For me, good automation does not mean blindly accelerating everything. It should give people more room to act: fewer repetitive routines, less unnecessary complexity, and more focus on decisions, quality, and real problem-solving.

Reflection is an important part of the way I work. I try to recognize patterns in past decisions: What truly worked? What only seemed efficient? Where was the real problem? This way of thinking helps me not only optimize individual tasks, but also improve working methods in the long term.

At the same time, it is important to me to stay open. I like trying out new methods, discussing ideas, and questioning my own assumptions. Technical competence is built not only through knowledge, but also through the ability to shift perspectives.

AI as a Tool, Not a Label

I am interested in AI not as a label, but as a tool that must work within real systems.

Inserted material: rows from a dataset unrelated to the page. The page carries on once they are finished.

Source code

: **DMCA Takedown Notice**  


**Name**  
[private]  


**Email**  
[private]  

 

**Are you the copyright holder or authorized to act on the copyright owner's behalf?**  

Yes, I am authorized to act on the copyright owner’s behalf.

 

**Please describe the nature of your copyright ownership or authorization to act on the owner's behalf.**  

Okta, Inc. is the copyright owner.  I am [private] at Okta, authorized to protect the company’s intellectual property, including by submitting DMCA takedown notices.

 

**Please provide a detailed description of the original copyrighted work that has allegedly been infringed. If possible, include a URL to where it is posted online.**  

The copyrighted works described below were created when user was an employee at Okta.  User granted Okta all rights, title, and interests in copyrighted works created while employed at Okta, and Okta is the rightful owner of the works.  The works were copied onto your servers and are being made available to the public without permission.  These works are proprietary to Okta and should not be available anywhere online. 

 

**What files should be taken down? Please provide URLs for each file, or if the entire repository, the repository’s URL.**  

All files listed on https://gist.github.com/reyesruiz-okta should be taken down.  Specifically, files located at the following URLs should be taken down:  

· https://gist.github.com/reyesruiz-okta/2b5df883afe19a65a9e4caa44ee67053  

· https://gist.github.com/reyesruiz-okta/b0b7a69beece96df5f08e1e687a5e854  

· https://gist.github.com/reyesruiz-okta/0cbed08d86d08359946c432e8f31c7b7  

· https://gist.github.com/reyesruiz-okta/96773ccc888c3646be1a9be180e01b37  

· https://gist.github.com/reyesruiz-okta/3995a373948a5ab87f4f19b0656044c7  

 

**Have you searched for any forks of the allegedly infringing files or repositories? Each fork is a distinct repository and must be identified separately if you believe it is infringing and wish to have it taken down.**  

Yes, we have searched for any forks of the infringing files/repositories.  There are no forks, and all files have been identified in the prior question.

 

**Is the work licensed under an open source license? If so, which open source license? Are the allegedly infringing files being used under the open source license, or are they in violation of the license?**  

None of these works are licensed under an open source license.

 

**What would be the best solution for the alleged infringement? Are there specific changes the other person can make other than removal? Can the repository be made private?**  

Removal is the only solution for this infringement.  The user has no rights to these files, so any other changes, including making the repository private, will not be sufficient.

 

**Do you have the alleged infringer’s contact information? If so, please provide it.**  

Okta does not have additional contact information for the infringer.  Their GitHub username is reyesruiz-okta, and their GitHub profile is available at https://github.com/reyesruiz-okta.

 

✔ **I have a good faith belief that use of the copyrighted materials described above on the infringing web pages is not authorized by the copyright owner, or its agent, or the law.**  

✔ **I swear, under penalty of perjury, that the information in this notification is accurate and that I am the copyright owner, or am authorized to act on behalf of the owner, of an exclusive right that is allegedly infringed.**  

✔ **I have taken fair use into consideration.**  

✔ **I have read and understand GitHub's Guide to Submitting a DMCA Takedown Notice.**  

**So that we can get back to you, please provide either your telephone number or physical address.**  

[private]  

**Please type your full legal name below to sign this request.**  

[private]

Especially in industrial environments, it is not enough to build models that look good on paper. What matters is whether they can be integrated into existing processes, data structures, IT landscapes, and human workflows.

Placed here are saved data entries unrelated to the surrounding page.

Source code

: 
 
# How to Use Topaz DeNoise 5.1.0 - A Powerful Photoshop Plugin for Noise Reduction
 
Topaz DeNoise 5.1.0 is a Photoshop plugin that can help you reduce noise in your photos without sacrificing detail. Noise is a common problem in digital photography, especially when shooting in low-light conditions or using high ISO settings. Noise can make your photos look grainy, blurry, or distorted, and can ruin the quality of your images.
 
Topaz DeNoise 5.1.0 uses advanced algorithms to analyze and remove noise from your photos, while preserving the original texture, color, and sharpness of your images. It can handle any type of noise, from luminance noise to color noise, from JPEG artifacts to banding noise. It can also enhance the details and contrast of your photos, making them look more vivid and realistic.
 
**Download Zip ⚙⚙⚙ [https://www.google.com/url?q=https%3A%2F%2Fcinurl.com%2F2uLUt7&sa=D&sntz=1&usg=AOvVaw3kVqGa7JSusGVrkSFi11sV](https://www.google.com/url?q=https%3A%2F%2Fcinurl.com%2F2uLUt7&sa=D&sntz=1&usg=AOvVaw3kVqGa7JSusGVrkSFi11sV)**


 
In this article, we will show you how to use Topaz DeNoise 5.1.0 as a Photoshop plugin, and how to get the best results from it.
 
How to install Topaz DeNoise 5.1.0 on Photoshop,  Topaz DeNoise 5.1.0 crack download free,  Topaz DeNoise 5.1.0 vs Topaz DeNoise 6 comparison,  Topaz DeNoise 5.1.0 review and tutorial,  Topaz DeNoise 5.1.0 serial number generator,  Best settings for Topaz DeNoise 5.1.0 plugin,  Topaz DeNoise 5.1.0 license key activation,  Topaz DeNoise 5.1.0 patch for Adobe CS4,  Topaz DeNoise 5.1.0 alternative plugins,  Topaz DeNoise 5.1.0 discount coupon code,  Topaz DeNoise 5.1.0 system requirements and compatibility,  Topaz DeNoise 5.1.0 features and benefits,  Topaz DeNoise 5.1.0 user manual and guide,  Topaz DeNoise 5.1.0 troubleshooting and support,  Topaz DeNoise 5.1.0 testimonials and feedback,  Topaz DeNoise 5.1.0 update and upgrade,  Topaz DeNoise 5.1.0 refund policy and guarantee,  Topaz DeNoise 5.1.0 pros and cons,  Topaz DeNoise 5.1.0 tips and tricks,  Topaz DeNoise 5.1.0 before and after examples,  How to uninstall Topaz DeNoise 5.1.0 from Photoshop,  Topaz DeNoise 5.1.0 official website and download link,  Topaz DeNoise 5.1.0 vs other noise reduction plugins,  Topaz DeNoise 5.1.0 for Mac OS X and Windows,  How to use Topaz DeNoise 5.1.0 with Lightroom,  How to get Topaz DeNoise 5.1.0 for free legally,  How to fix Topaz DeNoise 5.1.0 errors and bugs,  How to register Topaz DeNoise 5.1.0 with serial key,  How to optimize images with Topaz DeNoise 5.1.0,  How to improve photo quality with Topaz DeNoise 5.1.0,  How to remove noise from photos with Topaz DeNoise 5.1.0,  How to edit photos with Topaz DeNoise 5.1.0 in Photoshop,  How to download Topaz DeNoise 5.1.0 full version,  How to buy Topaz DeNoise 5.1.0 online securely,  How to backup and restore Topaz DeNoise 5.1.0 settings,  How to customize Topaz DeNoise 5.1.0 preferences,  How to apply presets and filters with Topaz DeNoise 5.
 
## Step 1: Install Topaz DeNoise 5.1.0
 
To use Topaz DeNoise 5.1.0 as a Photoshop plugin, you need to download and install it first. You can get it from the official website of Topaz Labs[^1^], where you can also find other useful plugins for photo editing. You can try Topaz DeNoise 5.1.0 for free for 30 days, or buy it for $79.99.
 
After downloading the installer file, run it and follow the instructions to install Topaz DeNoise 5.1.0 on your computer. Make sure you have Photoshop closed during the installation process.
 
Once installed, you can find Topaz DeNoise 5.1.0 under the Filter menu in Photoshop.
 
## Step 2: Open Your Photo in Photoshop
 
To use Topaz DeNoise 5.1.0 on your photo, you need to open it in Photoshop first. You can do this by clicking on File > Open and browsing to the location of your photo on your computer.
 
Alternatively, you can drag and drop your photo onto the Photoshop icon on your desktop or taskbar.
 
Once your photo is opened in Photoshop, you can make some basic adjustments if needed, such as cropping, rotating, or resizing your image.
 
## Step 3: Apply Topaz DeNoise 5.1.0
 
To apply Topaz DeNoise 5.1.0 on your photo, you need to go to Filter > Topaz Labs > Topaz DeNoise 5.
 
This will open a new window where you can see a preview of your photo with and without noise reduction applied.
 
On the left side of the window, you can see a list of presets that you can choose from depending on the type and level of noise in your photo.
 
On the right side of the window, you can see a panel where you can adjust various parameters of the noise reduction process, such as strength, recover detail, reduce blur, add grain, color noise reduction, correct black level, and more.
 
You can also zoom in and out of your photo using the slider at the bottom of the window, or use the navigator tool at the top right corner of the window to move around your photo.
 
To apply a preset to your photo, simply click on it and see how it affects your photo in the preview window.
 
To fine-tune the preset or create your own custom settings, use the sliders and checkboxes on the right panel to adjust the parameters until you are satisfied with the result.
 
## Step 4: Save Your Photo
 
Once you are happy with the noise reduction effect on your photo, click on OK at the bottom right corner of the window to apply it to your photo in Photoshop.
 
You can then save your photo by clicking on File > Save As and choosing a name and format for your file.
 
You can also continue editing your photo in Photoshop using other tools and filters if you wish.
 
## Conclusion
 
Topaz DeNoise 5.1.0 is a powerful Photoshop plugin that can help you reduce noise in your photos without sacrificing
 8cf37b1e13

That is why I always think about AI, data, and automation in three directions:

Reality Orientation

No algorithms that ignore physical boundaries, production constraints, or data quality.

Integration

No isolated solutions that exist next to the existing infrastructure but are not used in everyday work.

Human Usability

No automation developed past the actual needs of the people who use it.

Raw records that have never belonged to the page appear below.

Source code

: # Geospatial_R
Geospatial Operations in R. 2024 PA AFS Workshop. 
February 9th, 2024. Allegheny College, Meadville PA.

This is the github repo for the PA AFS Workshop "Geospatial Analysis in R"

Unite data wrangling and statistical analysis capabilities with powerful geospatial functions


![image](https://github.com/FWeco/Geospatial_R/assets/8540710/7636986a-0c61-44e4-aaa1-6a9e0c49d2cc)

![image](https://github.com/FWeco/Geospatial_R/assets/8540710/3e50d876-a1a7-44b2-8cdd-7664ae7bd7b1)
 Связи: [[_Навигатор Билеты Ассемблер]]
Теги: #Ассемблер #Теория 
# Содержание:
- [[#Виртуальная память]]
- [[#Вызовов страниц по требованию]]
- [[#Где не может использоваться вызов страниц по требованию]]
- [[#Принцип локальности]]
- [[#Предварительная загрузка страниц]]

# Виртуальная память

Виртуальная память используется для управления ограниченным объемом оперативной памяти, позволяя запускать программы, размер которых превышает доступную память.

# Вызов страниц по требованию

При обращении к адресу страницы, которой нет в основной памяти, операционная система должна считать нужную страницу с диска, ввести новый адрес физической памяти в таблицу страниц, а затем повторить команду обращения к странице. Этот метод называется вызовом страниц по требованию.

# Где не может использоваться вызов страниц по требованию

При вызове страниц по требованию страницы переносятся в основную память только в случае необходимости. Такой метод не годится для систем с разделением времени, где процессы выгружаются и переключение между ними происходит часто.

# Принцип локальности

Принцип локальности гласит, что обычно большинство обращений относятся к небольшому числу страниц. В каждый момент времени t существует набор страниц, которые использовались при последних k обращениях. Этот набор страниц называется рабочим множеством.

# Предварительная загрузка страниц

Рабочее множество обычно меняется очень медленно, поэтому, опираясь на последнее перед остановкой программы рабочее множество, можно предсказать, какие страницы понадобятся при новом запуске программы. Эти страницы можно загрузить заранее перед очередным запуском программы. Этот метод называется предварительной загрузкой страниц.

I do not believe that every wheel has to be reinvented. Often, the greatest progress does not come from building everything from scratch, but from intelligent adaptation: understanding proven methods, transferring them deliberately, validating them carefully, and developing them further until they become productive under real-world conditions.

My Principles

01 / 06

Clarity Before Complexity

If you cannot explain a complex system, you have not truly understood it yet. Technical work should remain understandable even to non-experts.

02 / 06

Measurability as a Foundation

Optimizations that cannot be measured or verified remain claims. If something has been improved, it should be possible to show what has changed.

03 / 06

Data as a Basis for Decisions

Data is not decoration for slides. It is the foundation for judgment, decisions, and action.

04 / 06

Automation with Impact

Good automation increases people’s ability to act. It reduces mental load without creating more maintenance effort than value.

05 / 06

Practical Robustness

Solutions must carry the real system, not only the demo context. Production constraints, existing infrastructure, and human workflows are not side issues — they are the actual task.

06 / 06

Transfer Before Rebuilding

Not every wheel has to be reinvented. Deliberately transferring, adapting, and making use of proven approaches is often faster, more robust, and more honest than building everything from scratch.

What Doesn't Really Convince Me

  • 01I am not convinced by buzzwords without technical substance.
  • 02I am not convinced by engineering that looks strong in presentations but delivers no measurable results.
  • 03I am not convinced by automation that ultimately creates more maintenance, dependency, or uncertainty than value.
  • 04And I am not convinced by AI applications that ignore real user processes.

What convinces me is something simpler — and more difficult: solutions that are clearly thought through, cleanly implemented, and useful under real conditions.